I guess you meant this? -

edges_stack \in Seq(UNION {[X -> Nodes] : X \in SUBSET Labels})

or perhaps -

edges_stack \in Seq(UNION {[X -> Nodes] : X \in {1..n : n \in Labels}})

?

[Tim Leonard]

Thanks, Stephan; that was a help. The expression you suggested didn’t quite work because it needed square brackets around “X -> Nodes”, and TLC couldn’t enumerate the values, but once you showed me what the problem was, I was able to define and use this constant:

SetsOfLabeledEdges ==

          UNION { [ 1..n -> Nodes ] : n \in 0..Cardinality(Nodes) }

[Tim Leonard]

Yes. The second is what I’m now using.

Thank you for the help.

[Srikumar Subramanian]

It took me some time to see that [(SUBSET A) -> B] is not the same as UNION {[X -> B] : X \in SUBSET A}, so I thought I'd write them out here for clarity in case someone else stumbles on it. Apologies for the verbosity -- though it seems obvious now, I didn't start out that way and had to work through it.

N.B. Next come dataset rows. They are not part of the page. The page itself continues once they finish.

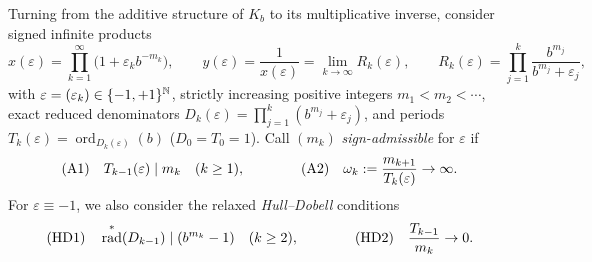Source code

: \documentclass[11pt]{article}
\DeclareMathOperator{\ord}{ord}
\DeclareMathOperator{\rad}{rad}
\begin{document}
Turning from the additive structure of $K_b$ to its multiplicative inverse, consider signed infinite products
\begin{equation}\label{eq:signed-prod}
x(\varepsilon)=\prod_{k=1}^\infty\bigl(1+\varepsilon_k b^{-m_k}\bigr),\qquad
y(\varepsilon)=\frac1{x(\varepsilon)}=\lim_{k\to\infty}R_k(\varepsilon),\qquad
R_k(\varepsilon)=\prod_{j=1}^k\frac{b^{m_j}}{b^{m_j}+\varepsilon_j},
\end{equation}
with $\varepsilon=(\varepsilon_k)\in\{-1,+1\}^{\mathbb N}$, strictly increasing positive integers $m_1<m_2<\cdots$, exact reduced denominators $D_k(\varepsilon)=\prod_{j=1}^k(b^{m_j}+\varepsilon_j)$, and periods $T_k(\varepsilon)=\ord_{D_k(\varepsilon)}(b)$ ($D_0=T_0=1$). Call $(m_k)$ \emph{sign-admissible} for $\varepsilon$ if
\begin{equation}\label{eq:admissible}
\textup{(A1)}\quad T_{k-1}(\varepsilon)\mid m_k\quad(k\ge1),\qquad\qquad
\textup{(A2)}\quad \omega_k:=\frac{m_{k+1}}{T_k(\varepsilon)}\to\infty.
\end{equation}
For $\varepsilon\equiv-1$, we also consider the relaxed \emph{Hull--Dobell} conditions
\begin{equation}\label{eq:HD}
\textup{(HD1)}\quad \rad^*(D_{k-1})\mid(b^{m_k}-1)\quad(k\ge2),\qquad\qquad
\textup{(HD2)}\quad \frac{T_{k-1}}{m_k}\to0.
\end{equation}
\end{document}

Consider A = 1..2 and B = {"a", "b"} 

Then [(SUBSET A) -> B] is the set of all mappings that assign an element of B to each element of SUBSET(A). For the given A, there are 4 subsets - {}, {1}, {2}, {1,2}. So the cardinality of this set is Cardinality(B) ^ Cardinality(SUBSET A) = 2^4 = 16 .. where each of these subsets of A can be assigned either "a" or "b". Now for the obvious thing - all the functions in this set have the same domain.

{[X -> B] : X \in SUBSET A} is the set of sets of functions whose domain is from SUBSET(A) and whose range is B. So this is -

{ [{} -> B], [{1} -> B], [{2} -> B], [{1,2} -> B] }

The first is {<< >>} (the singleton set with the empty tuple)

The second is {<<"a">>,<<"b">>}

The third is {(2 :> "a"), (2 :> "b")}

The fourth is {<<"a","a">>,<<"a","b">>,<<"b","a">>,<<"b","b">>}

The main thing to notice here is that the domains of the functions are all not the same.

Let S1 = [SUBSET(A) -> B] and S2 = UNION {[X -> B] : X \in SUBSET A},

So the cardinality of S2 is 9 .. whereas for S1 is 16.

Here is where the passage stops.